Kunze: Aber wenn man das eben auf’s ganze Album bezogen sieht: Ist doch einfach ein toller Schritt von Purple Swag zu LSD-Mandalas in allen Farben.
Aigner: Ja, aber irgendwie komme ich bei den Mandalas erst bei »Fine Whine« an, »Holy Ghost« ist einfach so Broken Bells-Hippietum.
Kunze: Der Refrain ja, aber Dude rappt sich da bis zum diesen echt einen ab. Rockys Skills am Mic missachtet man eh zu oft, weil man halt nach seiner freshness fiended. Sein Style ist eh erhaben, aber der rattert da auch Reimketten runter mit den Besten von ihnen.
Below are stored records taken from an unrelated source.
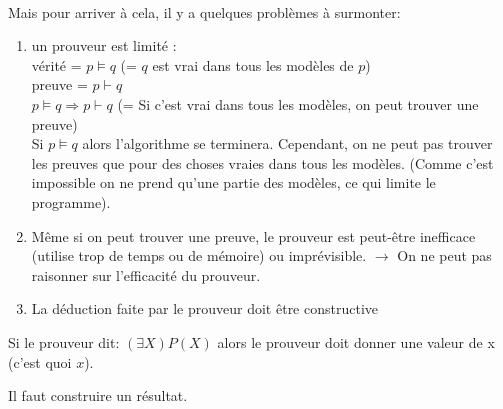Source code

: \paragraph{}
Mais pour arriver à cela, il y a quelques problèmes à surmonter:
\begin{enumerate}\renewcommand {\theenumi }{\alph {enumi}}
	\item un prouveur est limité :\\
		vérité = $ p \models q $ (= $ q $ est vrai dans tous les modèles de $ p $)\\
		preuve = $ p  \vdash q $ \\
		$ p \models q \Rightarrow p \vdash q $ (= Si c’est vrai dans tous les modèles, on peut trouver une preuve)\\
		Si $ p \models q $ alors l’algorithme se terminera. Cependant, on ne peut pas trouver les preuves que pour des choses vraies dans tous les modèles. (Comme c’est impossible on ne prend qu’une partie des modèles, ce qui limite le programme).
		
		\item Même si on peut trouver une preuve, le prouveur est peut-être inefficace (utilise trop de temps ou de mémoire) ou imprévisible. $ \to $ On ne peut pas raisonner sur l’efficacité du prouveur.
		
		\item La déduction faite par le prouveur doit être constructive  
\end{enumerate}

		Si le prouveur dit: $ (\exists X) P(X) $  alors le prouveur doit donner une valeur de x (c’est quoi $ x $).



Il faut construire un résultat.

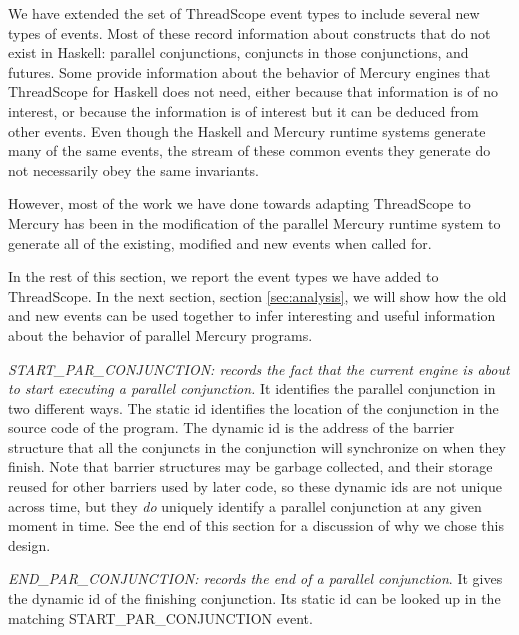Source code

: 
We have extended the set of ThreadScope event types
to include several new types of events.
Most of these record information about constructs that do not exist in Haskell:
parallel conjunctions, conjuncts in those conjunctions, and futures.
Some provide information about the behavior of Mercury engines
that ThreadScope for Haskell does not need,
either because that information is of no interest,
or because the information is of interest
but it can be deduced from other events.
Even though the Haskell and Mercury runtime systems
generate many of the same events,
the stream of these common events they generate
do not necessarily obey the same invariants.

However, most of the work we have done towards adapting ThreadScope to Mercury
has been in the modification of the parallel Mercury runtime system
to generate all of the existing, modified and new events when called for.

In the rest of this section,
we report the event types we have added to ThreadScope.
In the next section, section \ref{sec:analysis},
we will show how the old and new events can be used together
to infer interesting and useful information
about the behavior of parallel Mercury programs.


\emph{START\_PAR\_CONJUNCTION: records the fact that
the current engine is about to start executing a parallel conjunction.}
It identifies the parallel conjunction in two different ways.
The static id identifies
the location of the conjunction in the source code of the program.
The dynamic id is the address of the barrier structure
that all the conjuncts in the conjunction will synchronize on when they finish.
Note that barrier structures may be garbage collected,
and their storage reused for other barriers used by later code,
so these dynamic ids are not unique across time,
but they \emph{do} uniquely identify a parallel conjunction
at any given moment in time.
See the end of this section for a discussion of why we chose this design.

\emph{END\_PAR\_CONJUNCTION:
records the end of a parallel conjunction}.
It gives the dynamic id of the finishing conjunction.
Its static id can be looked up in the matching START\_PAR\_CONJUNCTION event.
Aigner: Gutes Stichwort für »Canal St«. Der Track ist dann für mich die Erlösung weil alles beim Alten ist, für ein paar Minuten: Markennamen und Ignoranz und danach geht der Hades auf. Toll, toll, toll.
Kunze: »Canal St.« ist von der Stimmung so krass dieser Kurzfilm von Last Night in Paris Markennamen und Ignanz, aber mit diesem dickflüssigen Blut. Volle Kleiderschränke und leere Augen-Shit.
Aigner: Ja, so wunderbar.

Kunze: Ich finde es übrigens auch krass, wie er M.I.A einsetzt. So habe ich die noch nie gehört.
Aigner: Ich hab es erst beim dritten Mal gecheckt, dass die das ist.
Kunze: So verlaufenes Makeup statt knallbunte Jumpsuits.
Aigner: »Fine Whine« ist auch ein besseres Beispiel für dieses neue Songwriter (LOL) Selbstverständnis, das er sich von Ye abgeschaut hat, als »Holy Ghost«.
Kunze Ich finde das drückt voll aus, wie stark Rockys musikalische Idee inzwischen ist.
Aigner: Ja!

Aigner: Und dann kommt ja direkt der vermeintlich radikalste Schritt: »LSD«. Was sagst du dazu?
Kunze: Da gehts gar nicht darum, ob einem das gefällt. Es reicht einfach schon, dass der ein Rap-Album mit eigenen Ideen macht. Nicht wie z.B. der Bawse zehn Mal dasselbe Album. ###CITI: Nach Rocky kann ich aufs Duschen und Zähne putzen verzichten und trotzdem für einen Raffaello-Werbespot gecastet werden.:###
Aigner: Bei »Excuse Me« muss ich allerdings schon zugeben, dass ich da beim Refrain nur noch darauf warte, dass Richards Ashcrofts Bulimiearsch gleich The Drugs Dont Work trällert. Aber wie frisch er da in den Strophen wieder klingt, Mancrush forever.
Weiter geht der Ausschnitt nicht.